Allow user to write, read, execute a file.

$ chmod u+rwx directory_name or file_name

Example 2

Allow user to write, read, execute all files under the selected directory. (Use this when erasing a directory containing protected files.)

$ chmod -R 755 directory_name or file_name

Circlator

https://github.com/sanger-pathogens/circlator/wiki

Circos installation

1. First, install perl modules by repeating the following command. XXXXX is a module name.

$ sudo perl -MCPAN -e 'install XXXXX'

2. Download GD-2.50 separately then compile files, and install.

$ curl -O http://www.cpan.org/authors/id/L/LD/LDS/GD-2.50.tar.gz

$ tar xvfz GD-2.50.tar.gz

$ cd GD-2.50

$ perl Makefile.pl

$ sudo make install

3. Download Circos executable, then export path to .bash_profile.

To run circos, type:

$ circos -conf circos.conf

ClonalFrameML

Example 1

Infer core genome phylogeny after removing recombination tracts. Whole genome alignment and ML tree are required.

$ ClonalFrameML newick_file seq_file output_prefix [OPTIONS]

# remove quote of tip label in newick file.

# https://github.com/xavierdidelot/clonalframeml/wiki

# Rscript command can no longer be installed in MAC

COG

Example 1

Assign COG ID to amino acid sequence list in a multifasta file:

1. Generate a list of amino acid sequence in multifasta format.

2. Submit the multifasta file to Web CD search tool: (http://www.ncbi.nlm.nih.gov/Structure/bwrpsb/bwrpsb.cgi). Select "Search only" then select COG. Receive email. .

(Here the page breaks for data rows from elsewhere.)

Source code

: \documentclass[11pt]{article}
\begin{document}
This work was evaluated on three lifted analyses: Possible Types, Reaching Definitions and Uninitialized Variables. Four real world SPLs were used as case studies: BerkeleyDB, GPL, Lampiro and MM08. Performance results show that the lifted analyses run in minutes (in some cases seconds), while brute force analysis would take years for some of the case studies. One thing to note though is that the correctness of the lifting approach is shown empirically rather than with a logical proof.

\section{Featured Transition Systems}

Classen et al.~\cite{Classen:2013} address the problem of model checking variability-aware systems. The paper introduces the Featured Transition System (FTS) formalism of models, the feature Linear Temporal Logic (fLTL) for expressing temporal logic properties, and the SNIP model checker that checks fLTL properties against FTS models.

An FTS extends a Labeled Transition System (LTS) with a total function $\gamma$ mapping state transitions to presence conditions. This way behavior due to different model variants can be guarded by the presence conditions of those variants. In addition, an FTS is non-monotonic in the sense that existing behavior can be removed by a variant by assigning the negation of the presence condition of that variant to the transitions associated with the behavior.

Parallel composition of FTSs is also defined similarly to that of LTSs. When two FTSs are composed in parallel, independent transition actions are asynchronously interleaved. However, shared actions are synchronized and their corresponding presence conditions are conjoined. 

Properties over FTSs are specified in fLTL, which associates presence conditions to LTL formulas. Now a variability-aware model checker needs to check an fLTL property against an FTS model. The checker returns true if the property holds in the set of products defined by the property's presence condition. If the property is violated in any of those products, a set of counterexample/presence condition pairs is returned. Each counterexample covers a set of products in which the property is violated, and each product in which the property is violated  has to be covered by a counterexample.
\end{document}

3. Go to NCBI site following the link in email. Select 'Domain Hits', Data mode=concise, and then 'Download'. Download results in HTML format.

4. COG ID - function category mapper is available from here (ftp://ftp.ncbi.nih.gov/pub/wolf/COGs/COG0303/cogs.csv).

Example 1

Check directory size

$ du -sh directory_name

EMBOSS

Example 1. seqret

Extract one entry from multifasta file.

$ seqret multifasta_name:entry_name entry_name.fasta

Example 2.

Extract one entry from multifasta file and generate its reverse-compelmentary sequence.

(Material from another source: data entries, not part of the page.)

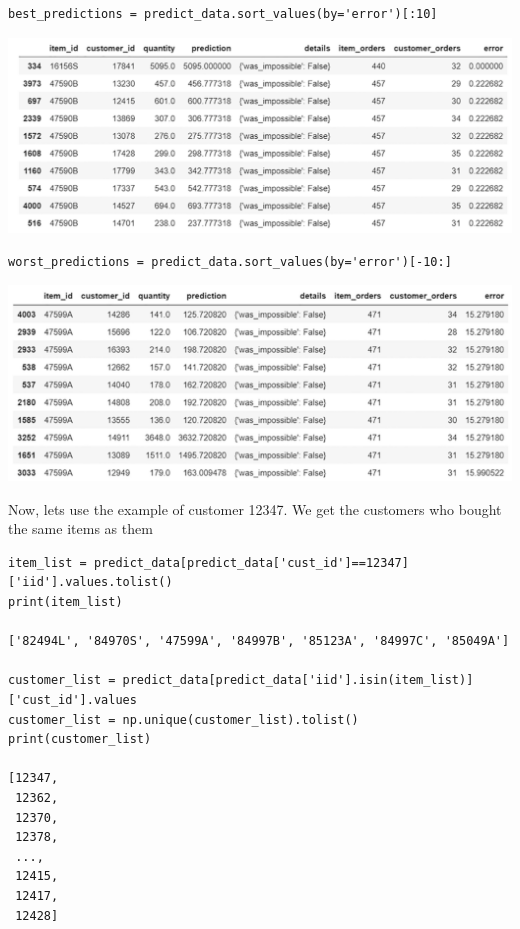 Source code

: \documentclass{article}
\begin{document}
\begin{lstlisting}
best_predictions = predict_data.sort_values(by='error')[:10]
\end{lstlisting}

\begin{center}
\includegraphics[scale=0.45]{07.png}
\end{center}

\begin{lstlisting}
worst_predictions = predict_data.sort_values(by='error')[-10:]
\end{lstlisting}

\begin{center}
\includegraphics[scale=0.45]{08.png}
\end{center}

Now, lets use the example of customer 12347. We get the customers who bought the same items as them

\begin{lstlisting}
item_list = predict_data[predict_data['cust_id']==12347]['iid'].values.tolist()
print(item_list)

['82494L', '84970S', '47599A', '84997B', '85123A', '84997C', '85049A']

customer_list = predict_data[predict_data['iid'].isin(item_list)]['cust_id'].values
customer_list = np.unique(customer_list).tolist()
print(customer_list)

[12347,
 12362,
 12370,
 12378,
 ...,
 12415,
 12417,
 12428]
\end{lstlisting}
\end{document}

$ seqret -srev multifasta_name:entry_name entry_name.fasta

Example 3. extractseq

Extract specific regions from one entry sequnce in a multifasta file and generate its concatenated sequence.

http://www.bioinformatics.nl/cgi-bin/emboss/help/extractseq

$ extractseq multifasta_name:entry_name output_name.fasta -regions "10-20 30-45 533-537"

Example 4. dotpath

Draw a dotplot.

$ dotpath ref.(multi)fasta query.(multi)fasta -graph ps -overlaps -word 20 -goutfile dotpath -overlaps

reverse query sequence.

$ dotpath ref.(multi)fasta query.(multi)fasta -sreverse2 -graph ps -overlaps -word 20 -goutfile dotpath_r -overlaps

Example 4. yank, union

Concatenate sequences in the list

firt creat a list file using yank:

http://www.bioinformatics.nl/cgi-bin/emboss/help/union

then unicon command. @ is required.

$ union -sequence @entry.list -outseq test.fasta

FALCON

https://pb-falcon.readthedocs.io/en/latest/tutorial.html

fastGEAR (linux ver. needs MatLab)

https://users.ics.aalto.fi/pemartti/fastGEAR/fastGEAR_manual.pdf

fastME

Example 1

Construct distance-based phylogenetic tree.

# alignment needs to be in Phylip format.

# Example of DNA alignment (TN93+G model)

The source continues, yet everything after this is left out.